START Records for this task

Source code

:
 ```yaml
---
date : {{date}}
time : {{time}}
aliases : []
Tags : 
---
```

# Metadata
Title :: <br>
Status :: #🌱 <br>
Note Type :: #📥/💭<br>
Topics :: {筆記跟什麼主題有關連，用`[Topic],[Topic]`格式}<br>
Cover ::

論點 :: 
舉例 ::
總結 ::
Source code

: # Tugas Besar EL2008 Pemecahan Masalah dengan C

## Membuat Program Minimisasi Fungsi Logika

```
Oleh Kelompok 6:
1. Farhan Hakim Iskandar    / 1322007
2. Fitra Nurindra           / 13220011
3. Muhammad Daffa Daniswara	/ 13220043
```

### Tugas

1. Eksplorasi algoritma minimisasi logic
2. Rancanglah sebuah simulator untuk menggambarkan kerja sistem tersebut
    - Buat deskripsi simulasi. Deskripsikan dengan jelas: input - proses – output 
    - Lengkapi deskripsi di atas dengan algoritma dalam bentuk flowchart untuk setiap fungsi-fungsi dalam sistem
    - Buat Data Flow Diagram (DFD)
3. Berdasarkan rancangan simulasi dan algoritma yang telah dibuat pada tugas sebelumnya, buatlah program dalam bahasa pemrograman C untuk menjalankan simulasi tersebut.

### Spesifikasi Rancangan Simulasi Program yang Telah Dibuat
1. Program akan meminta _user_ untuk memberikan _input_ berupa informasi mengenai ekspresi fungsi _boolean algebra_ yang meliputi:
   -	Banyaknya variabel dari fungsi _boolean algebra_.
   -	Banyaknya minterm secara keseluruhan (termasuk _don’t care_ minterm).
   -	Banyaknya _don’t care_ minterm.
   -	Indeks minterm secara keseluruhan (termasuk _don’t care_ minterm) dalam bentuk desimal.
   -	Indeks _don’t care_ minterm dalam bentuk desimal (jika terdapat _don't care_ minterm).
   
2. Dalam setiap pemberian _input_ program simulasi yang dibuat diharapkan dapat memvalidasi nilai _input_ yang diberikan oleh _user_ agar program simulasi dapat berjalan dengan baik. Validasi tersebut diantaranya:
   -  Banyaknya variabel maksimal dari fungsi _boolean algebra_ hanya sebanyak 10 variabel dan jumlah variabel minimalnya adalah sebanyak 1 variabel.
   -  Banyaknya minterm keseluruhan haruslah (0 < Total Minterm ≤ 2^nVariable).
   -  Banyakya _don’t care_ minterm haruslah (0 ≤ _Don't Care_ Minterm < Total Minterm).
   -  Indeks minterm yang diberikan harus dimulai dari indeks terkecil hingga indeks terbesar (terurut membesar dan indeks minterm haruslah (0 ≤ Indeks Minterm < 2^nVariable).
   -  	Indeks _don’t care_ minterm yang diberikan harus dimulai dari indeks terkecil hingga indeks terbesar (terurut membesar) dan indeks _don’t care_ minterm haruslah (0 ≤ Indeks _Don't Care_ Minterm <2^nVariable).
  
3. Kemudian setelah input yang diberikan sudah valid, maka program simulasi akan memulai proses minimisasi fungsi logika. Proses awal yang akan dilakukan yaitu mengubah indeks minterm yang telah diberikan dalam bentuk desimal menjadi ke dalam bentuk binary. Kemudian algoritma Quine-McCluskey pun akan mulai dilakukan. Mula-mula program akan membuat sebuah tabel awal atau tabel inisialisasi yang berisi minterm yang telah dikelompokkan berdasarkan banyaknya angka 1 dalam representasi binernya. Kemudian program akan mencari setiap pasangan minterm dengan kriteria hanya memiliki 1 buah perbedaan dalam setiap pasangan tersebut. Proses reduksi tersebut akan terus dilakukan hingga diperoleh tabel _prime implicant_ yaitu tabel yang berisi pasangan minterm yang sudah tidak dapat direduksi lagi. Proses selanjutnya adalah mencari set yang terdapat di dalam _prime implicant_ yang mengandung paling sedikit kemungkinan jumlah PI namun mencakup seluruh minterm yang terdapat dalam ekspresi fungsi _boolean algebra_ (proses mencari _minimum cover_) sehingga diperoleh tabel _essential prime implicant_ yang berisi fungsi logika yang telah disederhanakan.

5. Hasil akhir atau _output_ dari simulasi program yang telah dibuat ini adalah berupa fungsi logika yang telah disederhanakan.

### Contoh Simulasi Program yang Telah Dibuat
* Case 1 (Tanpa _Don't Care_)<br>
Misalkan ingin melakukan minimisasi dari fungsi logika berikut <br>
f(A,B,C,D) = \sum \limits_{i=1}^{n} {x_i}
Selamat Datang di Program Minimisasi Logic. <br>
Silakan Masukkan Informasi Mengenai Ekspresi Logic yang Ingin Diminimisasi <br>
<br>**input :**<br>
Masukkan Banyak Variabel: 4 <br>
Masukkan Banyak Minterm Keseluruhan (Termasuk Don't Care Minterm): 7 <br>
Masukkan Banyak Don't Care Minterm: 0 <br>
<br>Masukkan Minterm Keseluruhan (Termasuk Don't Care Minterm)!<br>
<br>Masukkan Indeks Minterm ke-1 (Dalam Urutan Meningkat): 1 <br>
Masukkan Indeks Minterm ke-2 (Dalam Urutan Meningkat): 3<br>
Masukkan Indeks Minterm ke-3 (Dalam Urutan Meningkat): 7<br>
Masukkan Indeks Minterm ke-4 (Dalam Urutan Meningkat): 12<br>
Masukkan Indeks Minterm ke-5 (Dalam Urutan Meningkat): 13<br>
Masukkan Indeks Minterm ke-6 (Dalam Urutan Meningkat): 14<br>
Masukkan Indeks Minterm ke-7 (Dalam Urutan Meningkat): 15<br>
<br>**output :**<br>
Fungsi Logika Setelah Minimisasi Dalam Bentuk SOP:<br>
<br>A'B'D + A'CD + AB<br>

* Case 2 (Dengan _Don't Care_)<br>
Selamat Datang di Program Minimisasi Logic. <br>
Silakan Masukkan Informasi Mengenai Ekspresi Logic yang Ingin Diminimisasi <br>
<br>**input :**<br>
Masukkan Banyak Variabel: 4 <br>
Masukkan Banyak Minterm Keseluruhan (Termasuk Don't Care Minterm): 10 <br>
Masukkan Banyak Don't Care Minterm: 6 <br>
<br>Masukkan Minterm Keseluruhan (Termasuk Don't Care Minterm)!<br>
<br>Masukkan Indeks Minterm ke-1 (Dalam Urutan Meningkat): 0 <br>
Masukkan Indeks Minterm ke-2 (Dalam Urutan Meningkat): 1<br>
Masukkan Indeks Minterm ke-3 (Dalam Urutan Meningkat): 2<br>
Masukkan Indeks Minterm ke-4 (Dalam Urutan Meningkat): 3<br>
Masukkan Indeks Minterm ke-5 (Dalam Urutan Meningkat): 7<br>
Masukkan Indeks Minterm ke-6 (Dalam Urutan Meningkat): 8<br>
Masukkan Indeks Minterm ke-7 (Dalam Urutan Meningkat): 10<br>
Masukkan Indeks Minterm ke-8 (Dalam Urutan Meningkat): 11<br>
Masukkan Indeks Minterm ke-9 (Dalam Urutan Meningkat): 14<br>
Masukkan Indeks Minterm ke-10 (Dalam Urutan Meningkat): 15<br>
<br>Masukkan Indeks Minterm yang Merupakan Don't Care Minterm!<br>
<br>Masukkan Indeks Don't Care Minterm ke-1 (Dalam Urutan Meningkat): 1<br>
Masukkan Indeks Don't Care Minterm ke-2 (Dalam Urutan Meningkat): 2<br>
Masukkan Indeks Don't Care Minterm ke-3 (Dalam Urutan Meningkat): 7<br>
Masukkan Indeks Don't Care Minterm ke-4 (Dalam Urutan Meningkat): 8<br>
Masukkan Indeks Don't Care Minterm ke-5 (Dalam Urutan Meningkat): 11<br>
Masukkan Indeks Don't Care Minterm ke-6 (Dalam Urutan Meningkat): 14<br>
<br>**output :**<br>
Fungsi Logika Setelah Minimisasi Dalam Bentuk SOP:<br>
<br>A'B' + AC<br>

END Records for this task

#### [Exercise]
Each line in the material above that mentions the word "membesar" must be copied.

#### [Result below]
   -  Indeks minterm yang diberikan harus dimulai dari indeks terkecil hingga indeks terbesar (terurut membesar dan indeks minterm haruslah (0 ≤ Indeks Minterm < 2^nVariable).
   -  	Indeks _don’t care_ minterm yang diberikan harus dimulai dari indeks terkecil hingga indeks terbesar (terurut membesar) dan indeks _don’t care_ minterm haruslah (0 ≤ Indeks _Don't Care_ Minterm <2^nVariable).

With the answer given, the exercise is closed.